Young Jim Curran is a Traveller, a Pavee in his own language. He and his family have recently arrived in an Irish seaside town and are immediately met with suspicion and hostility. The town’s young people share their parents’ attitudes and Jim and his cousins are labelled ‘dirty Gyps’, ‘tinker-stinkers’, the name-calling soon turning to physical attacks. Not all the Buffers (non-Travellers) are cruel: there’s a kind man in the chip shop, once a Pavee himself, the school librarian looks out for Jim, and then there’s Kit, a girl in Jim’s class who is almost as much an outsider as he is. Jim and Kit become secret friends, meeting in a cave in the cliffs, sharing more than one ‘short kiss in the dark under the dripping stalactites’. Their relationship is beautifully depicted, a real tenderness between the boy and the girl he thinks of as his skylark.

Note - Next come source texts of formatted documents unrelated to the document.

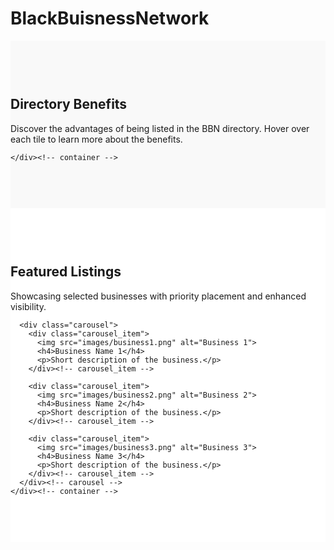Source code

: # BlackBuisnessNetwork
 <section class="directory_benefits">
    <div class="container">
      <div class="section_heading text-center">
        <h2>Directory Benefits</h2>
        <p>Discover the advantages of being listed in the BBN directory. Hover over each tile to learn more about the
          benefits.</p>
      </div><!-- section_heading -->


    </div><!-- container -->
  </section>

  <style>
    .directory_benefits {
      padding: 60px 0;
      background-color: #f9f9f9;
    }

    .benefit_tile {
      background-color: #ffffff;
      padding: 20px;
      border-radius: 10px;
      box-shadow: 0 4px 8px rgba(0, 0, 0, 0.1);
      text-align: center;
      transition: transform 0.3s, box-shadow 0.3s;
    }

    .benefit_tile:hover {
      transform: scale(1.05);
      box-shadow: 0 6px 12px rgba(0, 0, 0, 0.2);
    }

    .benefit_tile i {
      color: #3f291b;
      margin-bottom: 10px;
    }

    .benefit_tile h4 {
      color: #3f291b;
      font-size: 1.5rem;
      margin-bottom: 10px;
    }

    .benefit_tile p {
      color: #555555;
      font-size: 1rem;
    }
  </style>

  <section class="featured_listings">
    <div class="container">
      <div class="section_heading text-center">
        <h2>Featured Listings</h2>
        <p>Showcasing selected businesses with priority placement and enhanced visibility.</p>
      </div><!-- section_heading -->

      <div class="carousel">
        <div class="carousel_item">
          <img src="images/business1.png" alt="Business 1">
          <h4>Business Name 1</h4>
          <p>Short description of the business.</p>
        </div><!-- carousel_item -->

        <div class="carousel_item">
          <img src="images/business2.png" alt="Business 2">
          <h4>Business Name 2</h4>
          <p>Short description of the business.</p>
        </div><!-- carousel_item -->

        <div class="carousel_item">
          <img src="images/business3.png" alt="Business 3">
          <h4>Business Name 3</h4>
          <p>Short description of the business.</p>
        </div><!-- carousel_item -->
      </div><!-- carousel -->
    </div><!-- container -->
  </section>

  <style>
    .featured_listings {
      padding: 60px 0;
      background-color: #ffffff;
    }

    .carousel {
      display: flex;
      overflow-x: auto;
      gap: 20px;
    }

    .carousel_item {
      background-color: #f9f9f9;
      padding: 20px;
      border-radius: 10px;
      box-shadow: 0 4px 8px rgba(0, 0, 0, 0.1);
      text-align: center;
      min-width: 250px;
    }

    .carousel_item img {
      max-width: 100%;
      border-radius: 10px;
      margin-bottom: 10px;
    }

    .carousel_item h4 {
      color: #3f291b;
      font-size: 1.5rem;
      margin-bottom: 10px;
    }

    .carousel_item p {
      color: #555555;
      font-size: 1rem;
    }
  </style>
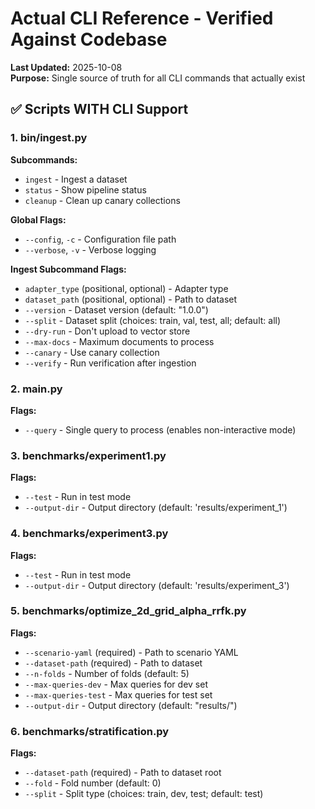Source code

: # Actual CLI Reference - Verified Against Codebase

**Last Updated:** 2025-10-08  
**Purpose:** Single source of truth for all CLI commands that actually exist

## ✅ Scripts WITH CLI Support

### 1. bin/ingest.py
**Subcommands:**
- `ingest` - Ingest a dataset
- `status` - Show pipeline status
- `cleanup` - Clean up canary collections

**Global Flags:**
- `--config`, `-c` - Configuration file path
- `--verbose`, `-v` - Verbose logging

**Ingest Subcommand Flags:**
- `adapter_type` (positional, optional) - Adapter type
- `dataset_path` (positional, optional) - Path to dataset
- `--version` - Dataset version (default: "1.0.0")
- `--split` - Dataset split (choices: train, val, test, all; default: all)
- `--dry-run` - Don't upload to vector store
- `--max-docs` - Maximum documents to process
- `--canary` - Use canary collection
- `--verify` - Run verification after ingestion

### 2. main.py
**Flags:**
- `--query` - Single query to process (enables non-interactive mode)

### 3. benchmarks/experiment1.py
**Flags:**
- `--test` - Run in test mode
- `--output-dir` - Output directory (default: 'results/experiment_1')

### 4. benchmarks/experiment3.py
**Flags:**
- `--test` - Run in test mode
- `--output-dir` - Output directory (default: 'results/experiment_3')

### 5. benchmarks/optimize_2d_grid_alpha_rrfk.py
**Flags:**
- `--scenario-yaml` (required) - Path to scenario YAML
- `--dataset-path` (required) - Path to dataset
- `--n-folds` - Number of folds (default: 5)
- `--max-queries-dev` - Max queries for dev set
- `--max-queries-test` - Max queries for test set
- `--output-dir` - Output directory (default: "results/")

### 6. benchmarks/stratification.py
**Flags:**
- `--dataset-path` (required) - Path to dataset root
- `--fold` - Fold number (default: 0)
- `--split` - Split type (choices: train, dev, test; default: test)
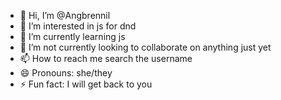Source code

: - 👋 Hi, I’m @Angbrennil
- 👀 I’m interested in js for dnd
- 🌱 I’m currently learning js
- 💞️ I’m not currently looking to collaborate on anything just yet
- 📫 How to reach me search the username
- 😄 Pronouns: she/they
- ⚡ Fun fact: I will get back to you

<!---
Angbrennil/Angbrennil is a ✨ special ✨ repository because its `README.md` (this file) appears on your GitHub profile.
You can click the Preview link to take a look at your changes.
--->
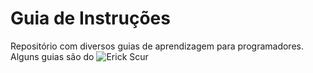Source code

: # Guia de Instruções

Repositório com diversos guias de aprendizagem para programadores. Alguns guias são do ![Erick Scur](#https://www.instagram.com/umporcentoprog?igsh=MTdza2lvNXF6eDIxYw==)
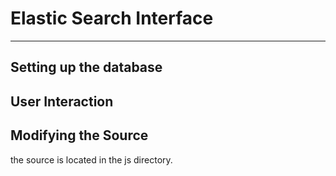 
# Elastic Search Interface           

-------------------------

## Setting up the database  

## User Interaction  

## Modifying the Source  
the source is located in the js directory. 
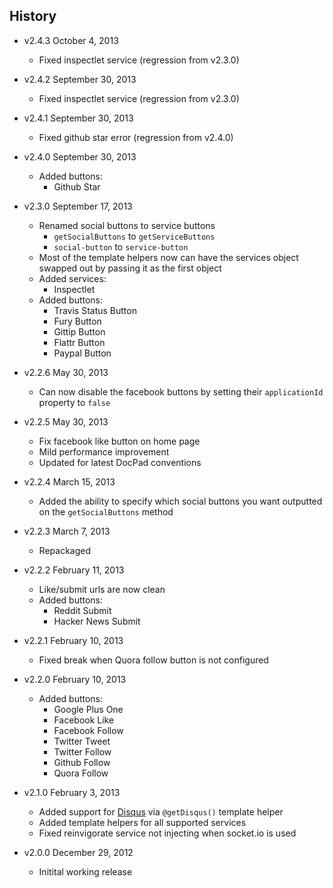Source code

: ## History

- v2.4.3 October 4, 2013
	- Fixed inspectlet service (regression from v2.3.0)

- v2.4.2 September 30, 2013
	- Fixed inspectlet service (regression from v2.3.0)

- v2.4.1 September 30, 2013
	- Fixed github star error (regression from v2.4.0)

- v2.4.0 September 30, 2013
	- Added buttons:
		- Github Star

- v2.3.0 September 17, 2013
	- Renamed social buttons to service buttons
		- `getSocialButtons` to `getServiceButtons`
		- `social-button` to `service-button`
	- Most of the template helpers now can have the services object swapped out by passing it as the first object
	- Added services:
		- Inspectlet
	- Added buttons:
		- Travis Status Button
		- Fury Button
		- Gittip Button
		- Flattr Button
		- Paypal Button

- v2.2.6 May 30, 2013
	- Can now disable the facebook buttons by setting their `applicationId` property to `false`

- v2.2.5 May 30, 2013
	- Fix facebook like button on home page
	- Mild performance improvement
	- Updated for latest DocPad conventions

- v2.2.4 March 15, 2013
	- Added the ability to specify which social buttons you want outputted on the `getSocialButtons` method

- v2.2.3 March 7, 2013
	- Repackaged

- v2.2.2 February 11, 2013
	- Like/submit urls are now clean
	- Added buttons:
		- Reddit Submit
		- Hacker News Submit

- v2.2.1 February 10, 2013
	- Fixed break when Quora follow button is not configured

- v2.2.0 February 10, 2013
	- Added buttons:
		- Google Plus One
		- Facebook Like
		- Facebook Follow
		- Twitter Tweet
		- Twitter Follow
		- Github Follow
		- Quora Follow

- v2.1.0 February 3, 2013
	- Added support for [Disqus](http://disqus.com/) via `@getDisqus()` template helper
	- Added template helpers for all supported services
	- Fixed reinvigorate service not injecting when socket.io is used

- v2.0.0 December 29, 2012
	- Initital working release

Meanwhile the hostility of the rest of the community continues, culminating in two shocking incidents: Jim’s little cousin Declan is so badly bullied he ends up in hospital, and the local police raid the Travellers’ camp, smashing their possessions and threatening more harassment. The family decide to leave, not just the town, but Ireland itself. Jim has to say goodbye to Kit though for this reader anyway, there’s a feeling that one day he might return.
Siobhan Dowd worked for the rights of Travellers and her book gives real insight into their lives, not just the prejudice they endure, but the warmth and closeness of their communities. At a time when hostility to those regarded as ‘other’ or outsiders seems almost entrenched in society, this powerful, beautifully told story seems ever more important.